On August 12, 2013, the Company entered into a Placement Agent Agreement with Palladium Capital Advisors, LLC (“Palladium”) whereby Palladium agreed to act as the Company’s non-exclusive agent in a private placement or similar unregistered transaction of equity or equity-linked securities of the Company.   The Agreement is for a period of twelve months from the date of execution.   The Company shall pay to Palladium, upon the closing of each transaction with investors, (i) seven  percent (7%) of the aggregate consideration raised in each closing in cash; (ii) three percent (3%) of the aggregate consideration in shares of the Company’s common stock, calculated based upon the price of the common stock as offered in each transaction; and (iii) warrants to purchase seven (7%) of the Company’s common stock at each closing, identical to any warrants issued to investors.  The foregoing fees are payable for any sale of securities during the twelve month term or within twenty-four months thereafter with respect to investors identified by Palladium.  The Company is further required to pay expenses incurred by Palladium, including the fees and expenses of its legal counsel and any advisor retained by Palladium.  Fees and expenses in excess of $15,000 require prior written authorization from the Company.
 
On September 9, 2013, the Company closed a financing with five subscribers (ref note 6(3)) and paid to Palladium cash consideration of $42,000, share consideration by way of the issuance of 120,000 shares of common stock of the Company and issued a total of 280,000 stock purchase warrants, each warrant exercisable at $0.30 per share for a period of five years from the date of issuance.
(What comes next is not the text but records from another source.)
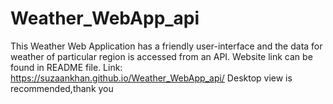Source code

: # Weather_WebApp_api
This Weather Web Application has a friendly user-interface and the data for weather of particular region is accessed from an API. Website link can be found in README file.
Link: https://suzaankhan.github.io/Weather_WebApp_api/
Desktop view is recommended,thank you
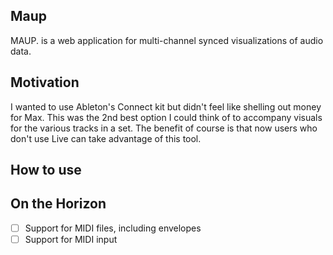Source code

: 
## Maup
MAUP. is a web application for multi-channel synced visualizations of audio data.

## Motivation
I wanted to use Ableton's Connect kit but didn't feel like shelling out money for Max. This was the 2nd best option I could think of
to accompany visuals for the various tracks in a set. The benefit of course is that now users who don't use Live can take advantage of this tool.

## How to use


## On the Horizon
- [ ] Support for MIDI files, including envelopes
- [ ] Support for MIDI input
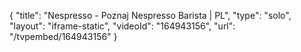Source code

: {
    "title": "Nespresso - Poznaj Nespresso Barista | PL",
    "type": "solo",
    "layout": "iframe-static",
    "videoId": "164943156",
    "url": "\/tvpembed\/164943156"
}
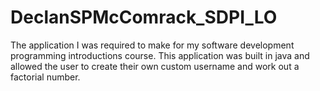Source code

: # DeclanSPMcComrack_SDPI_LO
The application I was required to make for my software development programming introductions course. 
This application was built in java and allowed the user to create their own custom username and work out a factorial number.
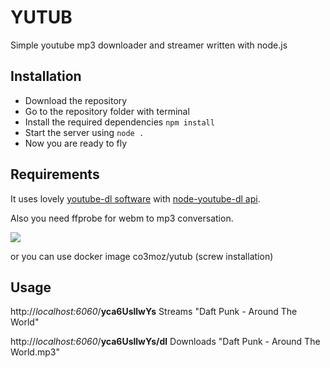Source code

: YUTUB
============

Simple youtube mp3 downloader and streamer written with node.js


Installation
---------------

* Download the repository
* Go to the repository folder with terminal
* Install the required dependencies `npm install`
* Start the server using `node .`
* Now you are ready to fly

Requirements
----------------

It uses lovely [youtube-dl software](https://github.com/rg3/youtube-dl) with [node-youtube-dl api](https://github.com/przemyslawpluta/node-youtube-dl).

Also you need ffprobe for webm to mp3 conversation.

![](http://images6.fanpop.com/image/photos/32900000/-How-I-Met-Your-Mother-Season-8-Episode-9-Lobster-Crawl-barney-stinson-32951470-245-245.gif)

or you can use docker image co3moz/yutub (screw installation)

Usage
---------------

http://_localhost:6060_/__yca6UsllwYs__
Streams "Daft Punk - Around The World"

http://_localhost:6060_/__yca6UsllwYs/dl__
Downloads "Daft Punk - Around The World.mp3"


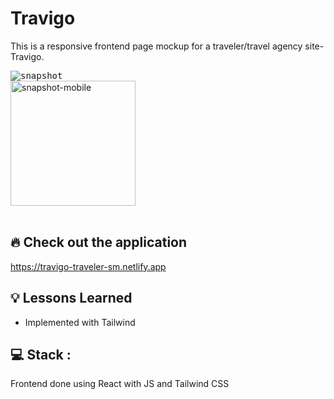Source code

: # Travigo

This is a responsive frontend page mockup for a traveler/travel agency site- Travigo.

<kbd>
<img src="https://res.cloudinary.com/djxzl8ay2/image/upload/v1673971592/JT/Screenshot_2023-01-17_at_5.02.25_PM_hp1f0p.png" alt="snapshot">
</kbd>

<div>
<img src="https://res.cloudinary.com/djxzl8ay2/image/upload/v1673971609/JT/Screenshot_2023-01-17_at_5.04.37_PM_hhiupp.png" alt="snapshot-mobile" width="200">
</div>

<br/>

##  🔥 Check out the application 
https://travigo-traveler-sm.netlify.app

## 💡 Lessons Learned

- Implemented with Tailwind

## 💻 Stack :

Frontend done using React with JS and Tailwind CSS
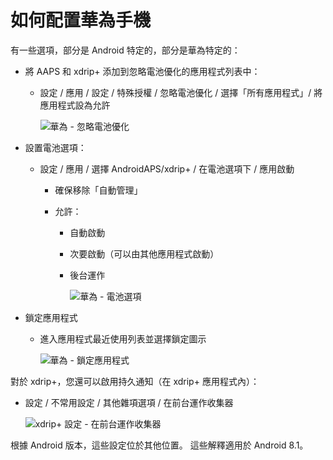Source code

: # 如何配置華為手機

有一些選項，部分是 Android 特定的，部分是華為特定的：

* 將 AAPS 和 xdrip+ 添加到忽略電池優化的應用程式列表中：
  
  * 設定 / 應用 / 設定 / 特殊授權 / 忽略電池優化 / 選擇「所有應用程式」/ 將應用程式設為允許
    
    ![華為 - 忽略電池優化](../images/Huawei_BatteryOptimization.png)

* 設置電池選項：
  
  * 設定 / 應用 / 選擇 AndroidAPS/xdrip+ / 在電池選項下 / 應用啟動
    
    * 確保移除「自動管理」
    * 允許：
      
      * 自動啟動
      * 次要啟動（可以由其他應用程式啟動）
      * 後台運作
        
        ![華為 - 電池選項](../images/Huawei_BatteryOptions.png)

* 鎖定應用程式
  
  * 進入應用程式最近使用列表並選擇鎖定圖示
    
    ![華為 - 鎖定應用程式](../images/Huawei_LockApp.png)

對於 xdrip+，您還可以啟用持久通知（在 xdrip+ 應用程式內）：

* 設定 / 不常用設定 / 其他雜項選項 / 在前台運作收集器
  
  ![xdrip+ 設定 - 在前台運作收集器](../images/xdrip_collector_foreground.png)

根據 Android 版本，這些設定位於其他位置。 這些解釋適用於 Android 8.1。
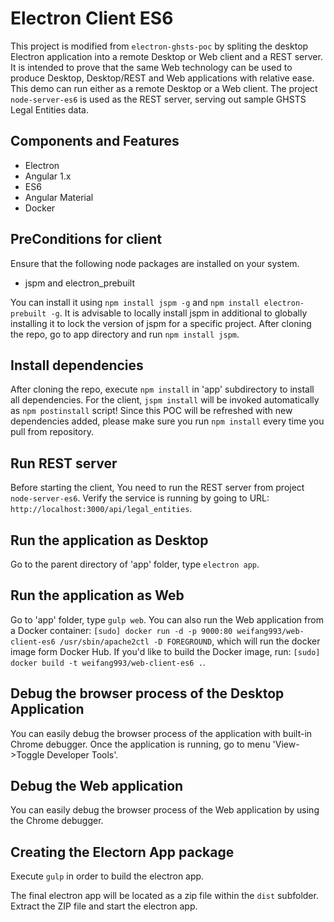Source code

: # Electron Client ES6

This project is modified from `electron-ghsts-poc` by spliting the desktop Electron application into a remote Desktop or Web client and a REST server. 
It is intended to prove that the same Web technology can be used to produce Desktop, Desktop/REST and Web applications with relative
ease.  This demo can run either as a remote Desktop or a Web client. The project `node-server-es6` is used as the REST server, serving out sample GHSTS Legal Entities data.

## Components and Features

 * Electron
 * Angular 1.x 
 * ES6
 * Angular Material
 * Docker

## PreConditions for client

Ensure that the following node packages are installed on your system.

 * jspm and electron_prebuilt

You can install it using `npm install jspm -g` and `npm install electron-prebuilt -g`. 
It is advisable to locally install jspm in additional to globally installing it to lock the version of jspm for a specific project. 
After cloning the repo, go to app directory and run `npm install jspm`.

## Install dependencies

After cloning the repo, execute `npm install` in 'app' subdirectory to install all dependencies. For the client, `jspm install` will be invoked automatically as `npm postinstall` script!
Since this POC will be refreshed with new dependencies added, please make sure you run `npm install` every time you pull from repository.

## Run REST server

Before starting the client, You need to run the REST server from project `node-server-es6`. Verify the service is running by going to URL: `http://localhost:3000/api/legal_entities`.

## Run the application as Desktop

Go to the parent directory of 'app' folder, type `electron app`.

## Run the application as Web

Go to 'app' folder, type `gulp web`. You can also run the Web application from a Docker container: `[sudo] docker run -d -p 9000:80 weifang993/web-client-es6 /usr/sbin/apache2ctl -D FOREGROUND`, which will run the docker image form Docker Hub.  If you'd like to build the Docker image, run: `[sudo] docker build -t weifang993/web-client-es6 .`. 

## Debug the browser process of the Desktop Application 

You can easily debug the browser process of the application with built-in Chrome debugger. 
Once the application is running, go to menu 'View->Toggle Developer Tools'.

## Debug the Web application 

You can easily debug the browser process of the Web application by using the Chrome debugger. 

## Creating the Electorn App package

Execute `gulp` in order to build the electron app.

The final electron app will be located as a zip file within the `dist` subfolder. Extract the ZIP file and start the electron app.

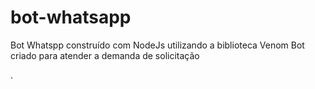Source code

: # bot-whatsapp
Bot Whatspp construído com NodeJs utilizando a biblioteca Venom Bot criado para atender a demanda de solicitação


.
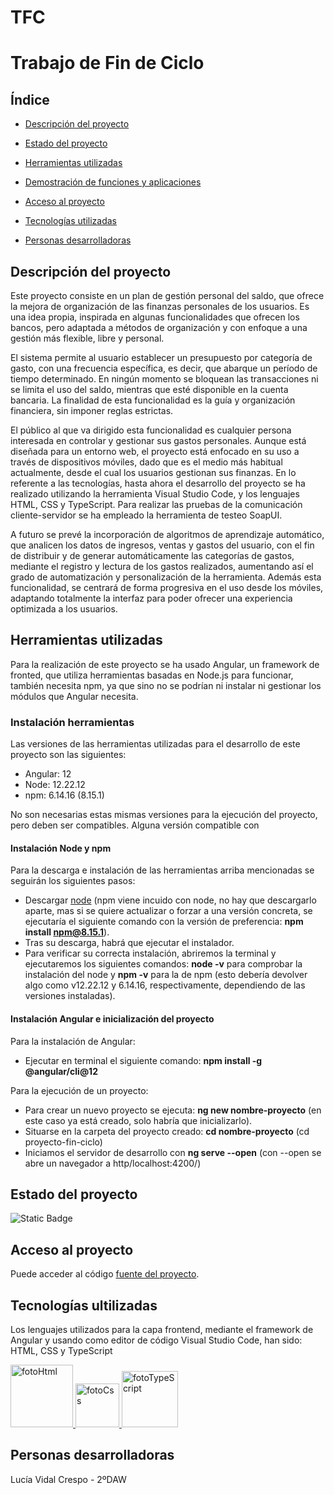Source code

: # TFC

# Trabajo de Fin de Ciclo

## Índice

- [Descripción del proyecto](#descripción-del-proyecto)

- [Estado del proyecto](#estado-del-proyecto)

- [Herramientas utilizadas](#herramientas-utilizadas)

- [Demostración de funciones y aplicaciones](#demostración-de-funciones-y-aplicaciones)

- [Acceso al proyecto](#acceso-al-proyecto)
  
- [Tecnologías utilizadas](#tecnologías-utilizadas)

- [Personas desarrolladoras](#personas-desarrolladoras)



## Descripción del proyecto

Este proyecto consiste en un plan de gestión personal del saldo, que ofrece la mejora de organización de las finanzas personales de los usuarios. 
Es una idea propia, inspirada en algunas funcionalidades que ofrecen los bancos, pero adaptada a métodos de organización y con enfoque a una gestión más flexible, libre y personal. 

El sistema permite al usuario establecer un presupuesto por categoría de gasto, con una frecuencia específica, es decir, que abarque un período de tiempo determinado. En ningún momento se bloquean las transacciones ni se limita el uso del saldo, mientras que esté disponible en la cuenta bancaria. La finalidad de esta funcionalidad es la guía y organización financiera, sin imponer reglas estrictas. 

El público al que va dirigido esta funcionalidad es cualquier persona interesada en controlar y gestionar sus gastos personales. Aunque está diseñada para un entorno web, el proyecto está enfocado en su uso a través de dispositivos móviles, dado que es el medio más habitual actualmente, desde el cual los usuarios gestionan sus finanzas. 
En lo referente a las tecnologías, hasta ahora el desarrollo del proyecto se ha realizado utilizando la herramienta Visual Studio Code, y los lenguajes HTML, CSS y TypeScript. Para realizar las pruebas de la comunicación cliente-servidor se ha empleado la herramienta de testeo SoapUI. 

A futuro se prevé la incorporación de algoritmos de aprendizaje automático, que analicen los datos de ingresos, ventas y gastos del usuario, con el fin de distribuir y de generar automáticamente las categorías de gastos, mediante el registro y lectura de los gastos realizados, aumentando así el grado de automatización y personalización de la herramienta. Además esta funcionalidad, se centrará de forma progresiva en el uso desde los móviles, adaptando totalmente la interfaz para poder ofrecer una experiencia optimizada a los usuarios.



## Herramientas utilizadas

Para la realización de este proyecto se ha usado Angular, un framework de fronted, que utiliza herramientas basadas en Node.js para funcionar, también necesita npm, ya que sino no se podrían ni instalar ni gestionar los módulos que Angular necesita.

### Instalación herramientas

Las versiones de las herramientas utilizadas para el desarrollo de este proyecto son las siguientes:

- Angular: 12
- Node: 12.22.12
- npm: 6.14.16 (8.15.1)

No son necesarias estas mismas versiones para la ejecución del proyecto, pero deben ser compatibles. Alguna versión compatible con 

#### Instalación Node y npm

Para la descarga e instalación de las herramientas arriba mencionadas se seguirán los siguientes pasos:

- Descargar [node](https://nodejs.org/es/download) (npm viene incuido con node, no hay que descargarlo aparte, mas si se quiere actualizar o forzar a una versión concreta, se ejecutaría el siguiente comando con la versión de preferencia: **npm install npm@8.15.1**).
- Tras su descarga, habrá que ejecutar el instalador.
- Para verificar su correcta instalación, abriremos la terminal y ejecutaremos los siguientes comandos: **node -v** para comprobar la instalación del node y **npm -v** para la de npm (esto debería devolver algo como v12.22.12 y 6.14.16, respectivamente, dependiendo de las versiones instaladas).

#### Instalación Angular e inicialización del proyecto

Para la instalación de Angular:
- Ejecutar en terminal el siguiente comando: **npm install -g @angular/cli@12**

Para la ejecución de un proyecto:
- Para crear un nuevo proyecto se ejecuta: **ng new nombre-proyecto** (en este caso ya está creado, solo habría que inicializarlo).
- Situarse en la carpeta del proyecto creado: **cd nombre-proyecto** (cd proyecto-fin-ciclo)
- Iniciamos el servidor de desarrollo con **ng serve --open** (con --open se abre un navegador a http/localhost:4200/)



## Estado del proyecto

![Static Badge](https://img.shields.io/badge/estado-en%20desarrollo-green)

## Acceso al proyecto

Puede acceder al código [fuente del proyecto](https://github.com/lvidalc1/TFC/tree/desarrollo/src/app).

## Tecnologías ultilizadas

Los lenguajes utilizados para la capa frontend, mediante el framework de Angular y usando como editor de código Visual Studio Code, han sido: HTML, CSS y TypeScript

<a href="https://developer.mozilla.org/es/docs/Web/HTML">
  <img src="https://encrypted-tbn0.gstatic.com/images?q=tbn:ANd9GcQEc9A_S6BPxCDRp5WjMFEfXrpCu1ya2OO-Lw&s" alt="fotoHtml" width="100px"/>
</a>

<a href="https://developer.mozilla.org/es/docs/Web/CSS">
  <img src="https://upload.wikimedia.org/wikipedia/commons/thumb/d/d5/CSS3_logo_and_wordmark.svg/1200px-CSS3_logo_and_wordmark.svg.png" alt="fotoCss" width="70px"/>
</a>

<a href="https://developer.mozilla.org/en-US/docs/Glossary/TypeScript">
  <img src="https://upload.wikimedia.org/wikipedia/commons/thumb/4/4c/Typescript_logo_2020.svg/1200px-Typescript_logo_2020.svg.png" alt="fotoTypeScript" width="90px"/>
</a>

## Personas desarrolladoras

Lucía Vidal Crespo - 2ºDAW
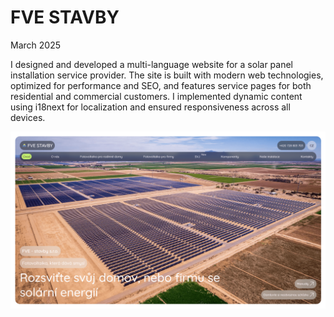 # FVE STAVBY

March 2025

I designed and developed a multi-language website for a solar panel installation service provider. The site is built with modern web technologies, optimized for performance and SEO, and features service pages for both residential and commercial customers. I implemented dynamic content using i18next for localization and ensured responsiveness across all devices.

![FVE STAVBY hero screenshot](./public/screenshot/fve-stavby-ss-v7-c.png)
On March 14, 2014, the exercise price of the warrants was reduced to $0.0724 per share.
 
On March 14, 2014, the Company closed a financing with three subscribers (ref note 6(3) and paid to Palladium Capital Advisers, LLC (“Palladium”), cash consideration of $21,000, share consideration by way of the issuance of 112,500 shares of common stock of the Company and the issuance of a total of 262,500 stock purchase warrants, each warrant exercisable at $0.15 per share for a period of five years from the date of issuance.